With good fortune on their side, the Stonerside group will enjoy the ride with their big chestnut, and they also realize that Congaree is a horse with the potential to make a successful stallion.

Adger said, "Obviously, the McNairs know he's a very important horse for our farm, but we hadn't thought too much about him as a stallion until he won the Cigar Mile last fall. Even then we were thinking in terms of a regional market, and we were approached by a couple of quality regional operations. But since he's had such a good run this year, several prominent Kentucky farms have talked to us about him."

The financial pressures of racing a large string of horses make selling a stallion all the more attractive. The McNairs, however, "have said that they want to enjoy his racing career," Adger said, "and when the time comes for Congaree to retire, then they will sit down, listen to the options from the various farms, and choose the one that can propose the best plan for the horse."

Stonerside will not be on the sidelines when Congaree is retired, either. Adger recognizes the importance that a supportive owner can have in a stallion's career and said that "when Congaree goes to stud, we would support him in a serious way and breed some high-class mares to him. That way, we give him the best possible chance."

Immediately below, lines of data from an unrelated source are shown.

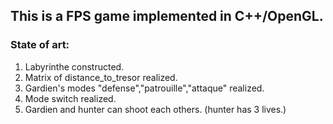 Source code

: ## This is a FPS game implemented in C++/OpenGL.

### State of art:

1. Labyrinthe constructed.
2. Matrix of distance_to_tresor realized.
3. Gardien's modes "defense","patrouille","attaque" realized.
4. Mode switch realized.
5. Gardien and hunter can shoot each others. (hunter has 3 lives.)
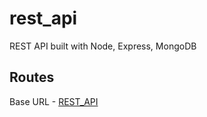 # rest_api
REST API built with Node, Express, MongoDB

## Routes
Base URL - [REST_API](https://restcrudapi.herokuapp.com)

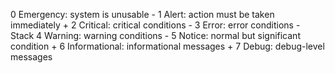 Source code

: 0 Emergency: system is unusable -
1 Alert: action must be taken immediately +
2 Critical: critical conditions -
3 Error: error conditions - Stack
4 Warning: warning conditions -
5 Notice: normal but significant condition +
6 Informational: informational messages +
7 Debug: debug-level messages
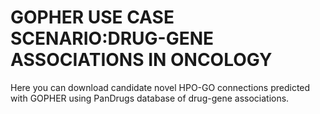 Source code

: # GOPHER USE CASE SCENARIO:DRUG-GENE ASSOCIATIONS IN ONCOLOGY

Here you can download candidate novel HPO-GO connections predicted with GOPHER using PanDrugs database of drug-gene associations.

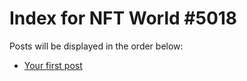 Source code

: # Index for NFT World #5018
Posts will be displayed in the order below:

- [Your first post](./001-first.md)

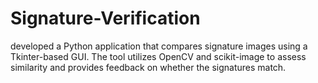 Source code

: # Signature-Verification
developed a Python application that compares signature images using a Tkinter-based GUI. The tool utilizes OpenCV and scikit-image to assess similarity and provides feedback on whether the signatures match.

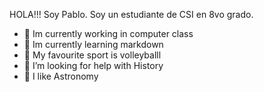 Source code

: 
HOLA!!! Soy Pablo. Soy un estudiante de CSI en 8vo grado.

- 🔭 Im currently working in computer class
- 🌱 Im currently learning markdown 
- 👯 My favourite sport is volleyballl
- 🤔 I’m looking for help with History 
- 💬 I like Astronomy
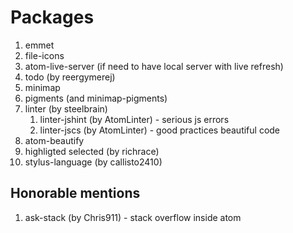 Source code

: # Packages

1. emmet
2. file-icons
3. atom-live-server (if need to have local server with live refresh)
4. todo (by reergymerej)
5. minimap
6. pigments (and minimap-pigments)
7. linter (by steelbrain)
    1. linter-jshint (by AtomLinter) - serious js errors
    2. linter-jscs (by AtomLinter) - good practices beautiful code
8. atom-beautify
9. highligted selected (by richrace)
10. stylus-language (by callisto2410)


## Honorable mentions
1. ask-stack (by Chris911) - stack overflow inside atom

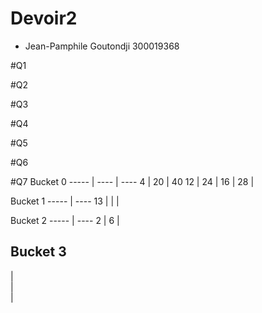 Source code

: # Devoir2
- Jean-Pamphile Goutondji 300019368

#Q1


#Q2


#Q3


#Q4


#Q5


#Q6


#Q7
Bucket 0
----- | ---- | ----
 4    |  20  |  40
 12   |  24  |
 16   |  28  |

Bucket 1
----- | ----
  13  |
      |
      |


Bucket 2
----- | ---- 
  2   |
  6   |
      

Bucket 3
----- 
  |    
  |    
  |   
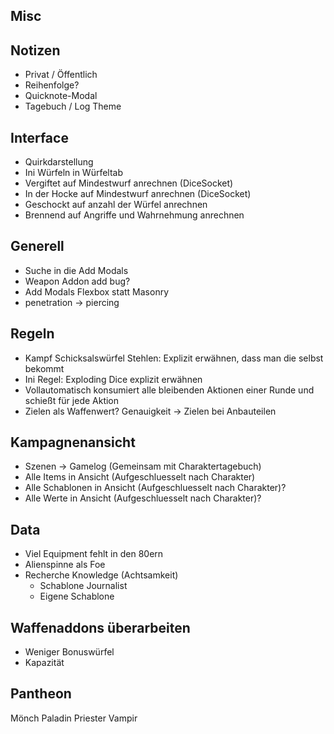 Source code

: ## Misc

## Notizen

* Privat / Öffentlich
* Reihenfolge?
* Quicknote-Modal
* Tagebuch / Log Theme

## Interface

* Quirkdarstellung
* Ini Würfeln in Würfeltab
* Vergiftet auf Mindestwurf anrechnen (DiceSocket)
* In der Hocke auf Mindestwurf anrechnen (DiceSocket)
* Geschockt auf anzahl der Würfel anrechnen
* Brennend auf Angriffe und Wahrnehmung anrechnen

## Generell

- Suche in die Add Modals
- Weapon Addon add bug?
- Add Modals Flexbox statt Masonry
- penetration -> piercing

## Regeln

- Kampf Schicksalswürfel Stehlen: Explizit erwähnen, dass man die selbst bekommt
- Ini Regel: Exploding Dice explizit erwähnen
- Vollautomatisch konsumiert alle bleibenden Aktionen einer Runde und schießt für jede Aktion
- Zielen als Waffenwert? Genauigkeit -> Zielen bei Anbauteilen

## Kampagnenansicht

- Szenen -> Gamelog (Gemeinsam mit Charaktertagebuch)
- Alle Items in Ansicht (Aufgeschluesselt nach Charakter)
- Alle Schablonen in Ansicht (Aufgeschluesselt nach Charakter)?
- Alle Werte in Ansicht (Aufgeschluesselt nach Charakter)?

## Data

- Viel Equipment fehlt in den 80ern
- Alienspinne als Foe
- Recherche Knowledge (Achtsamkeit)
  - Schablone Journalist
  - Eigene Schablone


## Waffenaddons überarbeiten

- Weniger Bonuswürfel
- Kapazität

## Pantheon
  Mönch
  Paladin
  Priester
  Vampir
  

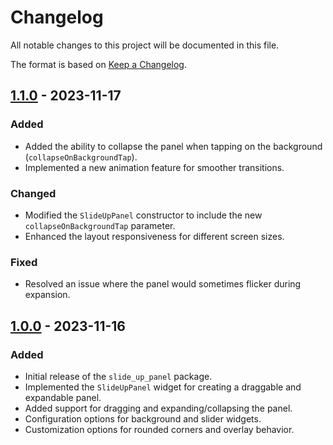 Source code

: # Changelog

All notable changes to this project will be documented in this file.

The format is based on [Keep a Changelog](https://keepachangelog.com/en/1.0.0/).

## [1.1.0] - 2023-11-17

### Added

- Added the ability to collapse the panel when tapping on the background (`collapseOnBackgroundTap`).
- Implemented a new animation feature for smoother transitions.

### Changed

- Modified the `SlideUpPanel` constructor to include the new `collapseOnBackgroundTap` parameter.
- Enhanced the layout responsiveness for different screen sizes.

### Fixed

- Resolved an issue where the panel would sometimes flicker during expansion.

[1.1.0]: https://github.com/Abdullahzulfiqarxyz/slide_up_panel/releases/tag/v1.1.0

## [1.0.0] - 2023-11-16

### Added

- Initial release of the `slide_up_panel` package.
- Implemented the `SlideUpPanel` widget for creating a draggable and expandable panel.
- Added support for dragging and expanding/collapsing the panel.
- Configuration options for background and slider widgets.
- Customization options for rounded corners and overlay behavior.

[1.0.0]: https://github.com/Abdullahzulfiqarxyz/slide_up_panel/releases/tag/v1.0.0
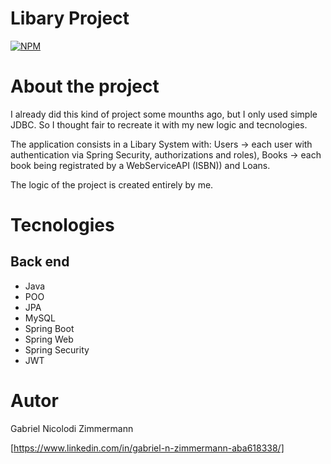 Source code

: # Libary Project
[![NPM](https://img.shields.io/npm/l/react)](https://github.com/GabrielNZ/Libary-System/blob/main/LICENSE)

# About the project

I already did this kind of project some mounths ago, but I only used simple JDBC.
So I thought fair to recreate it with my new logic and tecnologies.

The application consists in a Libary System with: 
Users -> each user with authentication via Spring Security, authorizations and roles), 
Books -> each book being registrated by a WebServiceAPI (ISBN)) and
Loans.

The logic of the project is created entirely by me.

# Tecnologies
## Back end
- Java
- POO
- JPA
- MySQL
- Spring Boot
- Spring Web
- Spring Security
- JWT
# Autor

Gabriel Nicolodi Zimmermann


[https://www.linkedin.com/in/gabriel-n-zimmermann-aba618338/]
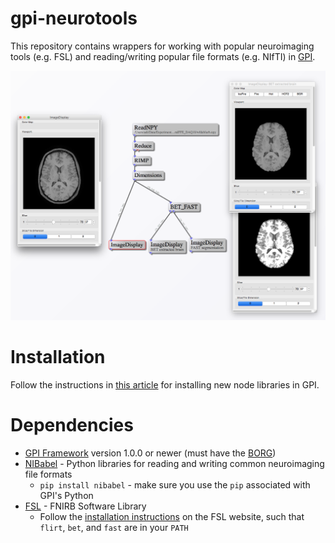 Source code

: # gpi-neurotools

This repository contains wrappers for working with popular neuroimaging tools (e.g. FSL) and reading/writing popular file formats (e.g. NIfTI) in [GPI](https://github.com/gpilab/framework).

![BET brain extraction and FAST segmentation using the BET\_FAST node on the GPI canvas](BET_FAST.png "BET brain extraction and FAST segmentation")

# Installation
Follow the instructions in [this article](http://gpilab.com/2015/06/installing-node-libraries/) for installing new node libraries in GPI.

# Dependencies
* [GPI Framework](https://github.com/gpilab/framework) version 1.0.0 or newer (must have the [BORG](http://gpilab.com/2016/02/gpi-and-the-bart/))
* [NIBabel](http://nipy.org/nibabel/) - Python libraries for reading and writing common neuroimaging file formats
  * `pip install nibabel` - make sure you use the `pip` associated with GPI's Python
* [FSL](http://fsl.fmrib.ox.ac.uk/fsl/fslwiki/) - FNIRB Software Library
  * Follow the [installation instructions](http://fsl.fmrib.ox.ac.uk/fsl/fslwiki/FslInstallation#Installing_FSL) on the FSL website, such that `flirt`, `bet`, and `fast` are in your `PATH`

For breeders, one of the most attractive qualities of a proven racer like Congaree is that his racing character is so clearly defined. In assessing the horse's attractions as a potential stallion, Adger said, "We look for a stallion with speed, and that's what most other breeders are looking for also. Fortunately, Congaree has that in spades, and he can carry his speed, as he showed in the Kentucky Derby, the Santa Anita Handicap, and again on Sunday in the Hollywood Gold Cup."

Congaree carries his speed so well that he quickly developed into a classic candidate in 2001. Winning the Wood Memorial and running very well to finish third in both the Kentucky Derby and Preakness showed Congaree was a very high-class performer. Unfortunately, he wrenched an ankle when he finished third in the Jim Dandy, and Adger said that Congaree had several months off after the Jim Dandy to recuperate: "We sent him to the farm in South Carolina, and he came back well last spring."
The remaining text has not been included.